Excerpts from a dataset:
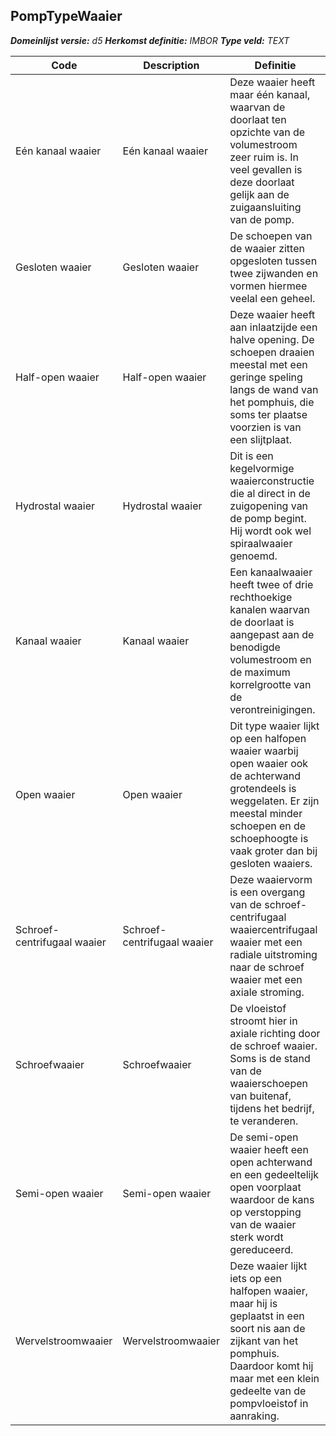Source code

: ﻿## PompTypeWaaier

*__Domeinlijst versie:__ d5*
*__Herkomst definitie:__ IMBOR*
*__Type veld:__ TEXT*

|__Code__ |__Description__ |__Definitie__	|
|	---	|	---	|   ---	| 
| Eén kanaal waaier | Eén kanaal waaier | Deze waaier heeft maar één kanaal, waarvan de doorlaat ten opzichte van de volumestroom zeer ruim is. In veel gevallen is deze doorlaat gelijk aan de zuigaansluiting van de pomp. |
| Gesloten waaier | Gesloten waaier | De schoepen van de waaier zitten opgesloten tussen twee zijwanden en vormen hiermee veelal een geheel. |
| Half-open waaier | Half-open waaier | Deze waaier heeft aan inlaatzijde een halve opening. De schoepen draaien meestal met een geringe speling langs de wand van het pomphuis, die soms ter plaatse voorzien is van een slijtplaat. |
| Hydrostal waaier | Hydrostal waaier | Dit is een kegelvormige waaierconstructie die al direct in de zuigopening van de pomp begint. Hij wordt ook wel spiraalwaaier genoemd. |
| Kanaal waaier | Kanaal waaier | Een kanaalwaaier heeft twee of drie rechthoekige kanalen waarvan de doorlaat is aangepast aan de benodigde volumestroom en de maximum korrelgrootte van de verontreinigingen. |
| Open waaier | Open waaier | Dit type waaier lijkt op een halfopen waaier waarbij open waaier ook de achterwand grotendeels is weggelaten. Er zijn meestal minder schoepen en de schoephoogte is vaak groter dan bij gesloten waaiers. |
| Schroef-centrifugaal waaier | Schroef-centrifugaal waaier | Deze waaiervorm is een overgang van de schroef-centrifugaal waaiercentrifugaal waaier met een radiale uitstroming naar de schroef waaier met een axiale stroming. |
| Schroefwaaier | Schroefwaaier | De vloeistof stroomt hier in axiale richting door de schroef waaier. Soms is de stand van de waaierschoepen van buitenaf, tijdens het bedrijf, te veranderen. |
| Semi-open waaier | Semi-open waaier | De semi-open waaier heeft een open achterwand en een gedeeltelijk open voorplaat waardoor de kans op verstopping van de waaier sterk wordt gereduceerd. |
| Wervelstroomwaaier | Wervelstroomwaaier | Deze waaier lijkt iets op een halfopen waaier, maar hij is geplaatst in een soort nis aan de zijkant van het pomphuis. Daardoor komt hij maar met een klein gedeelte van de pompvloeistof in aanraking. |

# Required work:
The records, exactly as written but without images, should be returned.

# The answer:
Source code

: ﻿## PompTypeWaaier

*__Domeinlijst versie:__ d5*
*__Herkomst definitie:__ IMBOR*
*__Type veld:__ TEXT*

|__Code__ |__Description__ |__Definitie__	|
|	---	|	---	|   ---	| 
| Eén kanaal waaier | Eén kanaal waaier | Deze waaier heeft maar één kanaal, waarvan de doorlaat ten opzichte van de volumestroom zeer ruim is. In veel gevallen is deze doorlaat gelijk aan de zuigaansluiting van de pomp. |
| Gesloten waaier | Gesloten waaier | De schoepen van de waaier zitten opgesloten tussen twee zijwanden en vormen hiermee veelal een geheel. |
| Half-open waaier | Half-open waaier | Deze waaier heeft aan inlaatzijde een halve opening. De schoepen draaien meestal met een geringe speling langs de wand van het pomphuis, die soms ter plaatse voorzien is van een slijtplaat. |
| Hydrostal waaier | Hydrostal waaier | Dit is een kegelvormige waaierconstructie die al direct in de zuigopening van de pomp begint. Hij wordt ook wel spiraalwaaier genoemd. |
| Kanaal waaier | Kanaal waaier | Een kanaalwaaier heeft twee of drie rechthoekige kanalen waarvan de doorlaat is aangepast aan de benodigde volumestroom en de maximum korrelgrootte van de verontreinigingen. |
| Open waaier | Open waaier | Dit type waaier lijkt op een halfopen waaier waarbij open waaier ook de achterwand grotendeels is weggelaten. Er zijn meestal minder schoepen en de schoephoogte is vaak groter dan bij gesloten waaiers. |
| Schroef-centrifugaal waaier | Schroef-centrifugaal waaier | Deze waaiervorm is een overgang van de schroef-centrifugaal waaiercentrifugaal waaier met een radiale uitstroming naar de schroef waaier met een axiale stroming. |
| Schroefwaaier | Schroefwaaier | De vloeistof stroomt hier in axiale richting door de schroef waaier. Soms is de stand van de waaierschoepen van buitenaf, tijdens het bedrijf, te veranderen. |
| Semi-open waaier | Semi-open waaier | De semi-open waaier heeft een open achterwand en een gedeeltelijk open voorplaat waardoor de kans op verstopping van de waaier sterk wordt gereduceerd. |
| Wervelstroomwaaier | Wervelstroomwaaier | Deze waaier lijkt iets op een halfopen waaier, maar hij is geplaatst in een soort nis aan de zijkant van het pomphuis. Daardoor komt hij maar met een klein gedeelte van de pompvloeistof in aanraking. |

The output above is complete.